As you try out this project, you'll see how easy Airflow makes it to:

  • Write responsive pipelines that change based on user inputs.
  • Perform database operations using SQL.
  • Access and extract data from local files.
  • Execute transformations with Pandas.

You'll write a lean ETL pipeline in easy-to-read Python code!

warning

This project uses DuckDB, an in-memory database. Although this type of database is great for learning Airflow, your data is not guaranteed to persist between executions!

For production applications, use a persistent database instead (consider DuckDB's hosted option MotherDuck or another database like Postgres, MySQL, or Snowflake).

Pipeline structure

An Airflow project can have any number of DAGs (directed acyclic graphs), the main building blocks of Airflow pipelines. This project has one:

example_etl_galaxies

This DAG contains five @task-decorated Python functions:

  • create_galaxy_table_in_duckdb uses a hook to create a database connection and a SQL query to create a database table.

  • extract_galaxy_data returns a dataframe created using a modularized function imported from the project's include directory.

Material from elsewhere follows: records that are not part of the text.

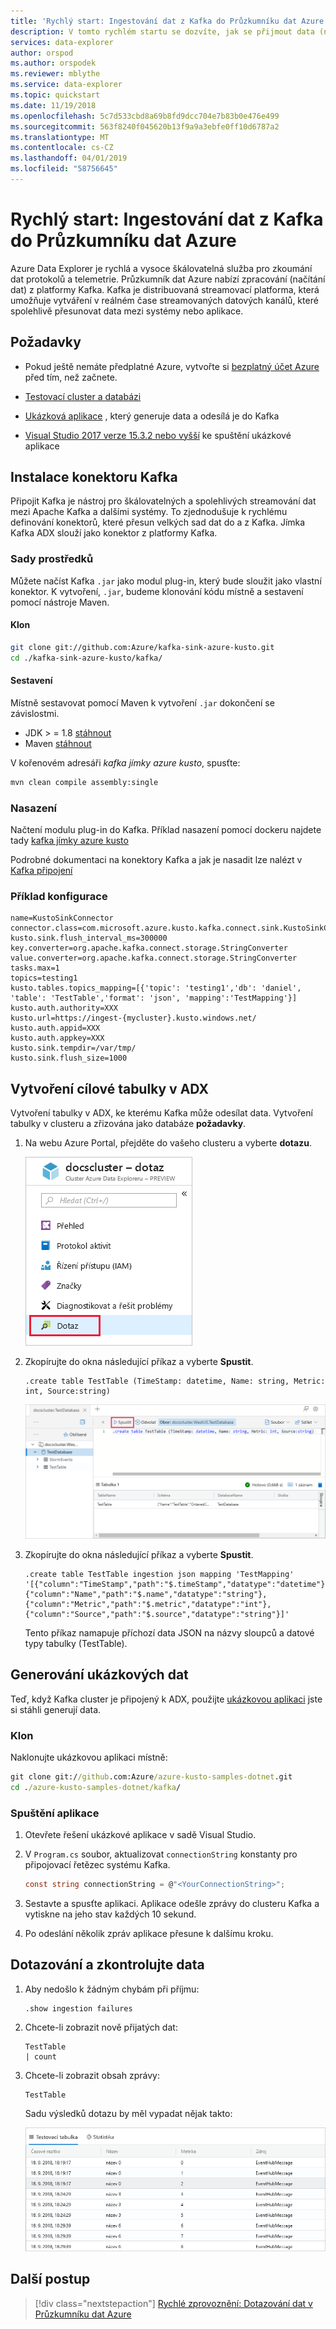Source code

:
```yaml
---
title: 'Rychlý start: Ingestování dat z Kafka do Průzkumníku dat Azure'
description: V tomto rychlém startu se dozvíte, jak se přijmout data (načíst) do Průzkumníku dat Azure z platformy Kafka.
services: data-explorer
author: orspod
ms.author: orspodek
ms.reviewer: mblythe
ms.service: data-explorer
ms.topic: quickstart
ms.date: 11/19/2018
ms.openlocfilehash: 5c7d533cbd8a69b8fd9dcc704e7b83b0e476e499
ms.sourcegitcommit: 563f8240f045620b13f9a9a3ebfe0ff10d6787a2
ms.translationtype: MT
ms.contentlocale: cs-CZ
ms.lasthandoff: 04/01/2019
ms.locfileid: "58756645"
---
```

# <a name="quickstart-ingest-data-from-kafka-into-azure-data-explorer"></a>Rychlý start: Ingestování dat z Kafka do Průzkumníku dat Azure
 
Azure Data Explorer je rychlá a vysoce škálovatelná služba pro zkoumání dat protokolů a telemetrie. Průzkumník dat Azure nabízí zpracování (načítání dat) z platformy Kafka. Kafka je distribuovaná streamovací platforma, která umožňuje vytváření v reálném čase streamovaných datových kanálů, které spolehlivě přesunovat data mezi systémy nebo aplikace.
 
## <a name="prerequisites"></a>Požadavky
 
* Pokud ještě nemáte předplatné Azure, vytvořte si [bezplatný účet Azure](https://azure.microsoft.com/free/) před tím, než začnete. 
 
* [Testovací cluster a databázi](create-cluster-database-portal.md)
 
* [Ukázková aplikace](https://github.com/Azure/azure-kusto-samples-dotnet/tree/master/kafka) , který generuje data a odesílá je do Kafka

* [Visual Studio 2017 verze 15.3.2 nebo vyšší](https://www.visualstudio.com/vs/) ke spuštění ukázkové aplikace
 
## <a name="kafka-connector-setup"></a>Instalace konektoru Kafka

Připojit Kafka je nástroj pro škálovatelných a spolehlivých streamování dat mezi Apache Kafka a dalšími systémy. To zjednodušuje k rychlému definování konektorů, které přesun velkých sad dat do a z Kafka. Jímka Kafka ADX slouží jako konektor z platformy Kafka.
 
### <a name="bundle"></a>Sady prostředků

Můžete načíst Kafka `.jar` jako modul plug-in, který bude sloužit jako vlastní konektor. K vytvoření, `.jar`, budeme klonování kódu místně a sestavení pomocí nástroje Maven. 

#### <a name="clone"></a>Klon

```bash
git clone git://github.com:Azure/kafka-sink-azure-kusto.git
cd ./kafka-sink-azure-kusto/kafka/
```

#### <a name="build"></a>Sestavení

Místně sestavovat pomocí Maven k vytvoření `.jar` dokončení se závislostmi.

* JDK > = 1.8 [stáhnout](https://www.oracle.com/technetwork/java/javase/downloads/index.html)
* Maven [stáhnout](https://maven.apache.org/install.html)
 

V kořenovém adresáři *kafka jímky azure kusto*, spusťte:

```bash
mvn clean compile assembly:single
```

### <a name="deploy"></a>Nasazení 

Načtení modulu plug-in do Kafka. Příklad nasazení pomocí dockeru najdete tady [kafka jímky azure kusto](https://github.com/Azure/kafka-sink-azure-kusto#deploy)
 

Podrobné dokumentaci na konektory Kafka a jak je nasadit lze nalézt v [Kafka připojení](https://kafka.apache.org/documentation/#connect) 

### <a name="example-configuration"></a>Příklad konfigurace 
 
```config
name=KustoSinkConnector 
connector.class=com.microsoft.azure.kusto.kafka.connect.sink.KustoSinkConnector 
kusto.sink.flush_interval_ms=300000 
key.converter=org.apache.kafka.connect.storage.StringConverter 
value.converter=org.apache.kafka.connect.storage.StringConverter 
tasks.max=1 
topics=testing1 
kusto.tables.topics_mapping=[{'topic': 'testing1','db': 'daniel', 'table': 'TestTable','format': 'json', 'mapping':'TestMapping'}] 
kusto.auth.authority=XXX 
kusto.url=https://ingest-{mycluster}.kusto.windows.net/ 
kusto.auth.appid=XXX 
kusto.auth.appkey=XXX 
kusto.sink.tempdir=/var/tmp/ 
kusto.sink.flush_size=1000
```
 
## <a name="create-a-target-table-in-adx"></a>Vytvoření cílové tabulky v ADX
 
Vytvoření tabulky v ADX, ke kterému Kafka může odesílat data. Vytvoření tabulky v clusteru a zřizována jako databáze **požadavky**.
 
1. Na webu Azure Portal, přejděte do vašeho clusteru a vyberte **dotazu**.
 
    ![Dotaz – odkaz aplikace](media/ingest-data-event-hub/query-explorer-link.png)
 
1. Zkopírujte do okna následující příkaz a vyberte **Spustit**.
 
    ```Kusto
    .create table TestTable (TimeStamp: datetime, Name: string, Metric: int, Source:string)
    ```
 
    ![Spuštění vytvářecího dotazu](media/ingest-data-event-hub/run-create-query.png)
 
1. Zkopírujte do okna následující příkaz a vyberte **Spustit**.
 
    ```Kusto
    .create table TestTable ingestion json mapping 'TestMapping' '[{"column":"TimeStamp","path":"$.timeStamp","datatype":"datetime"},{"column":"Name","path":"$.name","datatype":"string"},{"column":"Metric","path":"$.metric","datatype":"int"},{"column":"Source","path":"$.source","datatype":"string"}]'
    ```

    Tento příkaz namapuje příchozí data JSON na názvy sloupců a datové typy tabulky (TestTable).


## <a name="generate-sample-data"></a>Generování ukázkových dat

Teď, když Kafka cluster je připojený k ADX, použijte [ukázkovou aplikaci](https://github.com/Azure-Samples/event-hubs-dotnet-ingest) jste si stáhli generují data.

### <a name="clone"></a>Klon

Naklonujte ukázkovou aplikaci místně:

```cmd
git clone git://github.com:Azure/azure-kusto-samples-dotnet.git
cd ./azure-kusto-samples-dotnet/kafka/
```

### <a name="run-the-app"></a>Spuštění aplikace

1. Otevřete řešení ukázkové aplikace v sadě Visual Studio.

1. V `Program.cs` soubor, aktualizovat `connectionString` konstanty pro připojovací řetězec systému Kafka.

    ```csharp    
    const string connectionString = @"<YourConnectionString>";
    ```

1. Sestavte a spusťte aplikaci. Aplikace odešle zprávy do clusteru Kafka a vytiskne na jeho stav každých 10 sekund.

1. Po odeslání několik zpráv aplikace přesune k dalšímu kroku.
 
## <a name="query-and-review-the-data"></a>Dotazování a zkontrolujte data

1. Aby nedošlo k žádným chybám při příjmu:

    ```Kusto
    .show ingestion failures
    ```

1. Chcete-li zobrazit nově přijatých dat:

    ```Kusto
    TestTable 
    | count
    ```

1. Chcete-li zobrazit obsah zprávy:
 
    ```Kusto
    TestTable
    ```
 
    Sadu výsledků dotazu by měl vypadat nějak takto:
 
    ![Sada výsledků dotazu na zprávy](media/ingest-data-event-hub/message-result-set.png)
 
## <a name="next-steps"></a>Další postup
 
> [!div class="nextstepaction"]
> [Rychlé zprovoznění: Dotazování dat v Průzkumníku dat Azure](web-query-data.md)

  • transform_galaxy_data gets a user-specified value from the DAG context and uses it to execute a simple data transformation on the dataframe, returning another dataframe.

  • load_galaxy_data uses a database hook to load the dataframe into the database. You can load the dataframe directly in the context of a SQL query. No conversion of the dataframe is required.

  • print_loaded_galaxies executes a SELECT query on the database and prints the data to the logs.

Step 4: Get your hands dirty!

With Airflow, you can connect to many external systems and create dynamic and responsive workflows. In this step, you'll learn how to create a connection to an external system.

Create a connection to an external system

Creating connections to interoperate with the many systems Airflow supports is easy.

In the steps that follow, you'll create a connection in the Airflow UI and use it in a new DAG. You can use your own preferred external system or use Postgres for a local option.

  1. A Postgres database has already been added to the project for you. Confirm that port 5432 is available, or, if not, modify the external port in the project's docker-compose.override.yml:

    version: "3.1"
    services:
    example-db:
    image: postgres:14.9
    ports:
    - "5435:5432"
    environment:
    - POSTGRES_USER=example
    - POSTGRES_PASSWORD=example
    - POSTGRES_DB=example
  2. Create a connection in the UI.

    Airflow supports a number of ways to create connections, but most users choose the UI.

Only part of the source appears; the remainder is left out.